Comparing Two Sources of Retail Meat Price Data
by William Hahn
, Janet Perry, and Leland Southard
Economic Research Report No. (ERR-88) 42 pp, November 2009
USDA's Economic Research Service has a long history of
calculating meat prices at different stages in the marketing
system. ERS uses data collected by the U.S. Department of Labor's
Bureau of Labor Statistics (BLS) as the basis of its measure of
retail meat prices. The livestock industry uses this information to
make production decisions.
What Is the Issue?
Recent legislation required USDA to investigate the use of an
alternative source of data on retail meat prices. The purpose of
the legislation was to address livestock industry concerns
regarding the quality of retail meat price data used by ERS. This
report compares average retail prices calculated using data from
BLS with data from grocery stores using point-of-purchase scanners
to record prices. It analyzes the value of both data sets in
forecasting near-term market conditions.
What Did the Study Find?
Both BLS data and scanner data have relative strengths. BLS data
have several advantages over scanner data:
- BLS uses statistical sampling to select retail outlets to
survey. By contrast, scanner data are volunteered by stores and may
exclude certain retailers that BLS makes efforts to include.

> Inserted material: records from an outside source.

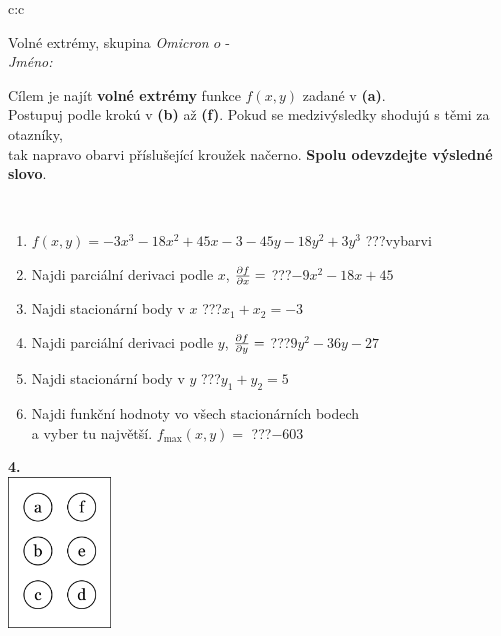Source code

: \documentclass[10pt]{report}
\newcommand\omicron{o}
\begin{document}
\begin{tabular}{c:c}
\begin{minipage}[c][104.5mm][t]{0.5\linewidth}
\begin{center}
\vspace{7mm}
{\huge Volné extrémy, skupina \textit{Omicron $\omicron$} -}\\[5mm]
\textit{Jméno:}\phantom{xxxxxxxxxxxxxxxxxxxxxxxxxxxxxxxxxxxxxxxxxxxxxxxxxxxxxxxxxxxxxxxxx}\\[5mm]
\begin{minipage}{0.95\linewidth}
\begin{center}
Cílem je najít \textbf{volné extrémy} funkce $f(x,y)$ zadané v \textbf{(a)}.\\Postupuj podle krokú v \textbf{(b)} až \textbf{(f)}. Pokud se medzivýsledky shodujú s těmi za otazníky,\\tak napravo obarvi příslušející kroužek načerno. \textbf{Spolu odevzdejte výsledné slovo}.
\end{center}
\end{minipage}
\\[1mm]
\begin{minipage}{0.79\linewidth}
\begin{center}
\begin{varwidth}{\linewidth}
\begin{enumerate}
\normalsize
\item $f(x,y)=-3x^3-18x^2+45x-3-45y-18y^2+3y^3$\quad \dotfill\; ???\;\dotfill \quad vybarvi
\item Najdi parciální derivaci podle $x$, $\pdv{f}{x}=$\quad \dotfill\; ???\;\dotfill \quad $-9x^2-18x+45$
\item Najdi stacionární body v $x$\quad \dotfill\; ???\;\dotfill \quad $x_1+x_2=-3$
\item Najdi parciální derivaci podle $y$, $\pdv{f}{y}=$\quad \dotfill\; ???\;\dotfill \quad $9y^2-36y-27$
\item Najdi stacionární body v $y$\quad \dotfill\; ???\;\dotfill \quad $y_1+y_2=5$
\item Najdi funkční hodnoty vo všech stacionárních bodech \\ \phantom{xxxxxx} a vyber tu najvětší. $f_{\text{max}}(x,y)=$\quad \dotfill\; ???\;\dotfill \quad $-603$
\end{enumerate}
\end{varwidth}
\end{center}
\end{minipage}
\begin{minipage}{0.20\linewidth}
\begin{center}
{\Huge\bfseries 4.} \\[2mm]
\includegraphics[height=40mm]{../images/braille.png}

\end{center}
\end{minipage}
\end{center}
\end{minipage}
\end{tabular}
\end{document}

- Because BLS uses sampling to select outlets, statistical theory
implies that price averages derived from BLS data ought to be
unbiased. To the extent that retailers whose price history is not
captured in the scanner data set have different price structures
than retailers who volunteer their data, scanner averages may or
may not be biased.
- BLS data are generally available 12-20 days after the end of
the month they are gathered. Because of processing issues, 7-8
weeks are required before scanner data become available.
Scanner data, in turn, have several advantages over BLS
- Scanner data include more meat cuts. The latest iteration of
scanner data showed 188 cuts, including domestic and imported lamb.
By contrast, the BLS database lists 32 meat and poultry cuts, some
of which have been discontinued.
- Scanner data provide some quantity measures. BLS data provide
none. Scanner data provide an index that compares a month's sales
of a particular meat cut with average monthly sales of the same cut
for a base year. Scanner data also show the share of meat cuts sold
at a discounted price.
- Scanner data provide a wider range of price-related statistics
than the BLS data. For example, scanner data are weighted by actual
sales and can be used to calculate standard deviations, not just
average prices. Standard deviations are a measure of the variation
In their current form, scanner data provide a different, but not
necessarily better, view of retail meat markets than BLS-based
data. Given the present production lag, scanner data for meat do
not appear to contribute value to the analysis.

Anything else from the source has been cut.